There are a few different sets of iOS libraries that provide audio recording functionality. It can be confusing to a beginner which API to use. This article briefly shows the purpose of each of these APIs and their pros and cons.
- AVAudioRecorder
- AVCapture
- AVAudioEngine
- AudioToolbox

AVAudioRecorder
AVAudioRecorder is the simplest audio recording API in iOS. You basically tell iOS the path where you want to record to and any audio format settings, such as stereo/mono and AAC/WAV. You then can start and stop the recording at the time when you want.

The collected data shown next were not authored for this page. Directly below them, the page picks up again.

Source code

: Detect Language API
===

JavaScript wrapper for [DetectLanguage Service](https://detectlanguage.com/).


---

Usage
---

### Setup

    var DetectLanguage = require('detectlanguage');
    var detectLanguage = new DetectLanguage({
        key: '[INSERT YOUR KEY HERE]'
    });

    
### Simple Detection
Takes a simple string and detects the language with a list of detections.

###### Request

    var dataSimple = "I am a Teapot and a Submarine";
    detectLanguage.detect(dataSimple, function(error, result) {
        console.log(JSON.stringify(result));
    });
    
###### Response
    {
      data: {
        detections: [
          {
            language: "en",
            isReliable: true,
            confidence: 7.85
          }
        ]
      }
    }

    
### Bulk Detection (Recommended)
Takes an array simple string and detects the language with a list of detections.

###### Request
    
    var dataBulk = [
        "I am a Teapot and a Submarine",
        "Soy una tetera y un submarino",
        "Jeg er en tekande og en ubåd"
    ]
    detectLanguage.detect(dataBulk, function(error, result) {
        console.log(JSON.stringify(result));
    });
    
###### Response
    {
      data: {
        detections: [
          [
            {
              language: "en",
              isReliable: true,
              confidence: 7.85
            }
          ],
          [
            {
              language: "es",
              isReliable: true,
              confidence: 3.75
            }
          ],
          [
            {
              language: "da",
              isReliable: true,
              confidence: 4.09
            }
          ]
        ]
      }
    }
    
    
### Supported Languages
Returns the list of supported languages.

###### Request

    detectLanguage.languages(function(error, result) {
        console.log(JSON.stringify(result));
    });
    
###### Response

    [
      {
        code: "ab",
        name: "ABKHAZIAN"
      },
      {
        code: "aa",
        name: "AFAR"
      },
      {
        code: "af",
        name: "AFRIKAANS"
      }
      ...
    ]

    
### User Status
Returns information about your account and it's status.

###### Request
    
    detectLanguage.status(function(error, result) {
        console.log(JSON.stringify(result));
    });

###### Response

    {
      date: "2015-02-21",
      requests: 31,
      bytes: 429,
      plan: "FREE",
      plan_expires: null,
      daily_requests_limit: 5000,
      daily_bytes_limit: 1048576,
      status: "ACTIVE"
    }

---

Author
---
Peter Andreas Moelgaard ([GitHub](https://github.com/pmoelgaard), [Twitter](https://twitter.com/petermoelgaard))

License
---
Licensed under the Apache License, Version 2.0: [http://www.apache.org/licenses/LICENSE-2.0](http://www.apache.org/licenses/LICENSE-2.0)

The disadvantage of it is, it doesn’t provide you any audio sample buffer when it does the recording. That means you can’t analyze or process the audio before it writes to the target file. In addition, it also doesn’t support video recording.
AVAudioRecorder Example
This example startRecording()
, needs to decide where to save the audio, and configure the recording settings before starting recording.
We also need to add a way to finishRecording()

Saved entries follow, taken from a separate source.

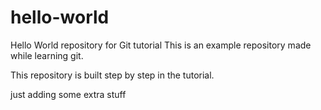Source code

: # hello-world
Hello World repository for Git tutorial
This is an example repository made while learning git.

This repository is built step by step in the tutorial.

just adding some extra stuff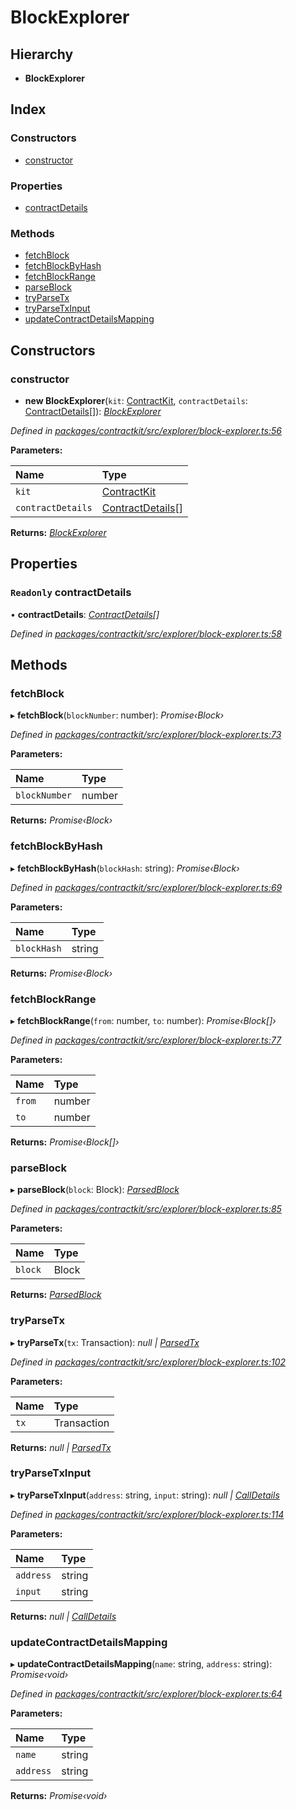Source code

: # BlockExplorer

## Hierarchy

* **BlockExplorer**

## Index

### Constructors

* [constructor](_explorer_block_explorer_.blockexplorer.md#constructor)

### Properties

* [contractDetails](_explorer_block_explorer_.blockexplorer.md#readonly-contractdetails)

### Methods

* [fetchBlock](_explorer_block_explorer_.blockexplorer.md#fetchblock)
* [fetchBlockByHash](_explorer_block_explorer_.blockexplorer.md#fetchblockbyhash)
* [fetchBlockRange](_explorer_block_explorer_.blockexplorer.md#fetchblockrange)
* [parseBlock](_explorer_block_explorer_.blockexplorer.md#parseblock)
* [tryParseTx](_explorer_block_explorer_.blockexplorer.md#tryparsetx)
* [tryParseTxInput](_explorer_block_explorer_.blockexplorer.md#tryparsetxinput)
* [updateContractDetailsMapping](_explorer_block_explorer_.blockexplorer.md#updatecontractdetailsmapping)

## Constructors

### constructor

+ **new BlockExplorer**\(`kit`: [ContractKit](_kit_.contractkit.md), `contractDetails`: [ContractDetails](../interfaces/_explorer_base_.contractdetails.md)\[\]\): [_BlockExplorer_](_explorer_block_explorer_.blockexplorer.md)

_Defined in_ [_packages/contractkit/src/explorer/block-explorer.ts:56_](https://github.com/celo-org/celo-monorepo/blob/master/packages/contractkit/src/explorer/block-explorer.ts#L56)

**Parameters:**

| Name | Type |
| :--- | :--- |
| `kit` | [ContractKit](_kit_.contractkit.md) |
| `contractDetails` | [ContractDetails](../interfaces/_explorer_base_.contractdetails.md)\[\] |

**Returns:** [_BlockExplorer_](_explorer_block_explorer_.blockexplorer.md)

## Properties

### `Readonly` contractDetails

• **contractDetails**: [_ContractDetails_](../interfaces/_explorer_base_.contractdetails.md)_\[\]_

_Defined in_ [_packages/contractkit/src/explorer/block-explorer.ts:58_](https://github.com/celo-org/celo-monorepo/blob/master/packages/contractkit/src/explorer/block-explorer.ts#L58)

## Methods

### fetchBlock

▸ **fetchBlock**\(`blockNumber`: number\): _Promise‹Block›_

_Defined in_ [_packages/contractkit/src/explorer/block-explorer.ts:73_](https://github.com/celo-org/celo-monorepo/blob/master/packages/contractkit/src/explorer/block-explorer.ts#L73)

**Parameters:**

| Name | Type |
| :--- | :--- |
| `blockNumber` | number |

**Returns:** _Promise‹Block›_

### fetchBlockByHash

▸ **fetchBlockByHash**\(`blockHash`: string\): _Promise‹Block›_

_Defined in_ [_packages/contractkit/src/explorer/block-explorer.ts:69_](https://github.com/celo-org/celo-monorepo/blob/master/packages/contractkit/src/explorer/block-explorer.ts#L69)

**Parameters:**

| Name | Type |
| :--- | :--- |
| `blockHash` | string |

**Returns:** _Promise‹Block›_

### fetchBlockRange

▸ **fetchBlockRange**\(`from`: number, `to`: number\): _Promise‹Block\[\]›_

_Defined in_ [_packages/contractkit/src/explorer/block-explorer.ts:77_](https://github.com/celo-org/celo-monorepo/blob/master/packages/contractkit/src/explorer/block-explorer.ts#L77)

**Parameters:**

| Name | Type |
| :--- | :--- |
| `from` | number |
| `to` | number |

**Returns:** _Promise‹Block\[\]›_

### parseBlock

▸ **parseBlock**\(`block`: Block\): [_ParsedBlock_](../interfaces/_explorer_block_explorer_.parsedblock.md)

_Defined in_ [_packages/contractkit/src/explorer/block-explorer.ts:85_](https://github.com/celo-org/celo-monorepo/blob/master/packages/contractkit/src/explorer/block-explorer.ts#L85)

**Parameters:**

| Name | Type |
| :--- | :--- |
| `block` | Block |

**Returns:** [_ParsedBlock_](../interfaces/_explorer_block_explorer_.parsedblock.md)

### tryParseTx

▸ **tryParseTx**\(`tx`: Transaction\): _null \|_ [_ParsedTx_](../interfaces/_explorer_block_explorer_.parsedtx.md)

_Defined in_ [_packages/contractkit/src/explorer/block-explorer.ts:102_](https://github.com/celo-org/celo-monorepo/blob/master/packages/contractkit/src/explorer/block-explorer.ts#L102)

**Parameters:**

| Name | Type |
| :--- | :--- |
| `tx` | Transaction |

**Returns:** _null \|_ [_ParsedTx_](../interfaces/_explorer_block_explorer_.parsedtx.md)

### tryParseTxInput

▸ **tryParseTxInput**\(`address`: string, `input`: string\): _null \|_ [_CallDetails_](../interfaces/_explorer_block_explorer_.calldetails.md)

_Defined in_ [_packages/contractkit/src/explorer/block-explorer.ts:114_](https://github.com/celo-org/celo-monorepo/blob/master/packages/contractkit/src/explorer/block-explorer.ts#L114)

**Parameters:**

| Name | Type |
| :--- | :--- |
| `address` | string |
| `input` | string |

**Returns:** _null \|_ [_CallDetails_](../interfaces/_explorer_block_explorer_.calldetails.md)

### updateContractDetailsMapping

▸ **updateContractDetailsMapping**\(`name`: string, `address`: string\): _Promise‹void›_

_Defined in_ [_packages/contractkit/src/explorer/block-explorer.ts:64_](https://github.com/celo-org/celo-monorepo/blob/master/packages/contractkit/src/explorer/block-explorer.ts#L64)

**Parameters:**

| Name | Type |
| :--- | :--- |
| `name` | string |
| `address` | string |

**Returns:** _Promise‹void›_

. We stop the recording then nullify the recording instance.
let filename = URL(string: "out.m4a")!
let settings = [AVEncoderBitRatePerChannelKey: 96000]
func startRecording()
// This needs to decide where to save the audio,
configure the recording settings, then start
recording.
do {
// See Apple API reference for details of settings
audioRecorder = try AVAudioRecorder(url: filename, settings: settings)
audioRecorder.delegate = self
audioRecorder.record()
} catch {
finishRecording()
}
}
func finishRecording() {
audioRecorder.stop()
audioRecorder = nil
}
We assign self to be the delegate of the audio recorder. This means you need to conform your class to the AVAudioRecorderDelegate protocol to handle callbacks from AVAudioRecorder.
func audioRecorderDidFinishRecording(_ recorder: AVAudioRecorder, successfully flag: Bool) {
// Show in UI the audio recording has stopped
audioRecordingStopped(successfully: flag)
}
func audioRecorderEncodeErrorDidOccur(AVAudioRecorder, error: Error?) {
// Show in UI, error happened in audio recording
audioReocrding(with error: error)
}
AVCapture
AVCapture consists of AVCaptureDevice, AVCaptureDeviceInput, AVCaptureSession, and AVCaptureOutput. It provides a simple degree of input, output node graph like processing architecture. You’re able to intercept the sample buffer and do certain analysis and processing over it. It also provides the ability to do video capture.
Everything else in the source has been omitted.